In the first case, Merrill’s outside counsel spoke with employees who handled the Benistar accounts and was told that no one knew of any third-party involvement with the funds; furthermore, no one had visited Benistar’s website, which revealed that the company served as an intermediary for third-party funds. Subsequently, outside counsel received a file containing documents that contradicted these representations from an in-house lawyer, who had collected the file from an options specialist in Merrill’s compliance department. The specialist had restricted Benistar’s trading after reviewing the webpages, discovering that Benistar was an intermediary, and becoming suspicious that “Benistar was trading other people’s money through its Merrill accounts.” Merrill’s outside counsel decided that the specialist had “operated under the umbrella of the office of general counsel,” “acted on occasion when litigation was anticipated,” and “was generally under the direction of attorneys.” Therefore, counsel decided to withhold the documents under the work-product doctrine.
In ruling on the plaintiffs’ motion for sanctions, the trial court found outside counsel acted in good faith in failing to disclose the evidence and in relying on it during the trial.

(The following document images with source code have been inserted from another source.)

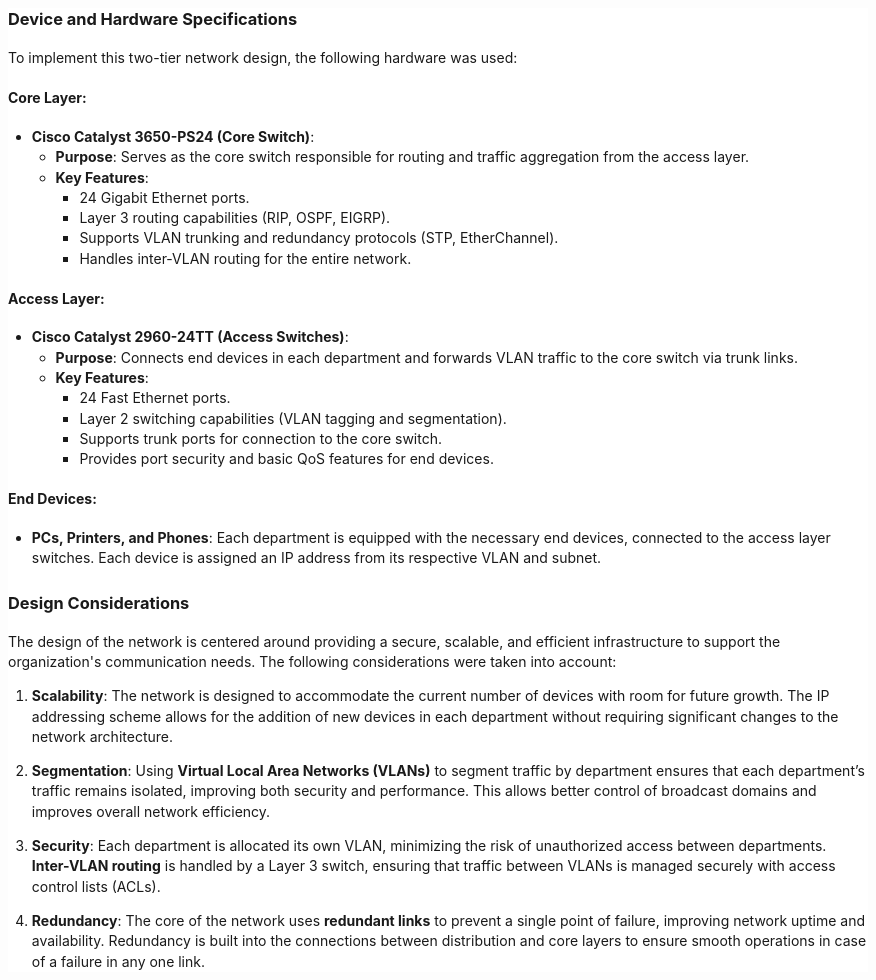 

### **Device and Hardware Specifications**

To implement this two-tier network design, the following hardware was used:

#### **Core Layer:**
- **Cisco Catalyst 3650-PS24 (Core Switch)**:
  - **Purpose**: Serves as the core switch responsible for routing and traffic aggregation from the access layer.
  - **Key Features**:
    - 24 Gigabit Ethernet ports.
    - Layer 3 routing capabilities (RIP, OSPF, EIGRP).
    - Supports VLAN trunking and redundancy protocols (STP, EtherChannel).
    - Handles inter-VLAN routing for the entire network.

#### **Access Layer:**
- **Cisco Catalyst 2960-24TT (Access Switches)**:
  - **Purpose**: Connects end devices in each department and forwards VLAN traffic to the core switch via trunk links.
  - **Key Features**:
    - 24 Fast Ethernet ports.
    - Layer 2 switching capabilities (VLAN tagging and segmentation).
    - Supports trunk ports for connection to the core switch.
    - Provides port security and basic QoS features for end devices.

#### **End Devices:**
- **PCs, Printers, and Phones**: Each department is equipped with the necessary end devices, connected to the access layer switches. Each device is assigned an IP address from its respective VLAN and subnet.




### **Design Considerations**
The design of the network is centered around providing a secure, scalable, and efficient infrastructure to support the organization's communication needs. The following considerations were taken into account:

1. **Scalability**: The network is designed to accommodate the current number of devices with room for future growth. The IP addressing scheme allows for the addition of new devices in each department without requiring significant changes to the network architecture.
   
2. **Segmentation**: Using **Virtual Local Area Networks (VLANs)** to segment traffic by department ensures that each department’s traffic remains isolated, improving both security and performance. This allows better control of broadcast domains and improves overall network efficiency.

3. **Security**: Each department is allocated its own VLAN, minimizing the risk of unauthorized access between departments. **Inter-VLAN routing** is handled by a Layer 3 switch, ensuring that traffic between VLANs is managed securely with access control lists (ACLs).

4. **Redundancy**: The core of the network uses **redundant links** to prevent a single point of failure, improving network uptime and availability. Redundancy is built into the connections between distribution and core layers to ensure smooth operations in case of a failure in any one link.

However, the appellate court reversed, finding that work product “may be subject to disclosure upon a showing of a substantial need for the material and that its equivalent cannot be obtained by other means,” where, as here, the “work product at issue is central to the parties’ substantive claims.” In addition, the work product at issue involved facts rather than an opinion and thus should receive “far less protection.” Therefore, the firm’s outside counsel “lacked an adequate basis in law” to withhold the documents as work product, especially where Merrill “assert[ed] a defense claiming just the opposite.” In fact, the decision likely ran afoul of the lawyer’s ethical duty to avoid making false statements of material fact or law to the court, given his reliance on these facts in a summary judgment brief (submitted before he received the file), joint pretrial memorandum, and closing argument. The appellate court remanded the case to the trial court for further findings and millions of dollars in potential sanctions.

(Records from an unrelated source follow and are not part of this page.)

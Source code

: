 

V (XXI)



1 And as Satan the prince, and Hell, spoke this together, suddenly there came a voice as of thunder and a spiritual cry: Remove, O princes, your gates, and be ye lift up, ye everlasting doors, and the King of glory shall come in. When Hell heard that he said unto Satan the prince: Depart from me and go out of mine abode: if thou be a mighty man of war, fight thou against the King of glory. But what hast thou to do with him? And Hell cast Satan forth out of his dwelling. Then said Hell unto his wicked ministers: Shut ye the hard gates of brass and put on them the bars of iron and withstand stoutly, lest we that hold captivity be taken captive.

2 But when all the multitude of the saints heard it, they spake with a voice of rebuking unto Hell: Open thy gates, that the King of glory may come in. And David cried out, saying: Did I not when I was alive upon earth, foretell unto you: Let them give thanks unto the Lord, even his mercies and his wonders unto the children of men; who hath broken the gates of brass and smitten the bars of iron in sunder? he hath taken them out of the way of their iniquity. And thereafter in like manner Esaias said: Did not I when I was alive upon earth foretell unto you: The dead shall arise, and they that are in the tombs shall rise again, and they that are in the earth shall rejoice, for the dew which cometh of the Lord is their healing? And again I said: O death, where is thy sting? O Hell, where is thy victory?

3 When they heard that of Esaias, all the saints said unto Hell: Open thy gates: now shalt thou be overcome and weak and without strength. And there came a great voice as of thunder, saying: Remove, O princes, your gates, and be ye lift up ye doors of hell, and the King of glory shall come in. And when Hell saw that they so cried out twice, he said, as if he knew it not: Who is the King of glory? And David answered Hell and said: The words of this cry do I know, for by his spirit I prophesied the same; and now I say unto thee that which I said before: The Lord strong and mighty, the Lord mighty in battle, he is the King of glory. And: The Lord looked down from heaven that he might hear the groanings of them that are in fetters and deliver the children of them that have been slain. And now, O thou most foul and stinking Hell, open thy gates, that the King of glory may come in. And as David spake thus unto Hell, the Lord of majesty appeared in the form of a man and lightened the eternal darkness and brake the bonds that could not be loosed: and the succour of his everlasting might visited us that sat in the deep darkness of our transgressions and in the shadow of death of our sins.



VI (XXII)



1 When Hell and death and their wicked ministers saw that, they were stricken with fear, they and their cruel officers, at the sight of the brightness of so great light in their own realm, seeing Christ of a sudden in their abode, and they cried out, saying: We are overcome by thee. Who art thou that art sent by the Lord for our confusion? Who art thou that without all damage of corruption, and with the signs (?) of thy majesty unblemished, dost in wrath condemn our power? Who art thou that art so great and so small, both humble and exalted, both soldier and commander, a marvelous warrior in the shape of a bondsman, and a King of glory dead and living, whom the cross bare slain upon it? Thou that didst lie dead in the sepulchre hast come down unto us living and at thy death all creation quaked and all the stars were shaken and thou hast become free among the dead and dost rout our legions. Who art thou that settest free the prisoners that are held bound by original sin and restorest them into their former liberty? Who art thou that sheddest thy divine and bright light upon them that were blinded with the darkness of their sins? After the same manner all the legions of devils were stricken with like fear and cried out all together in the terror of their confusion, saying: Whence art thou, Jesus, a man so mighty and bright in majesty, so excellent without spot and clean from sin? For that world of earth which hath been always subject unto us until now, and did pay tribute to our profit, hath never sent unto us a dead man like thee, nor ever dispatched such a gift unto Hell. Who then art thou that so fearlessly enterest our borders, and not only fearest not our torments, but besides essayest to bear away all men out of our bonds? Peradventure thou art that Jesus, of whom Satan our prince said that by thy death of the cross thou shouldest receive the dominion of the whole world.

It is unclear why Merrill and its counsel persisted in this defense despite the existence of the contradictory evidence; the link between the specialist and in-house counsel seems tenuous at best. At the very least, counsel should have contacted an ethics expert to determine the applicability of any privilege or work-product protection. Furthermore, the omission of the evidence occurred in the first trial, which took place in 2002; if the parties had access to advanced e-discovery technology, the documents—or the lack thereof—probably would have come to light sooner and changed the entire tenor of the case. With tools such as technology-assisted review, parties on both sides of the aisle have many more ways to mine voluminous document collections and productions for hidden evidence.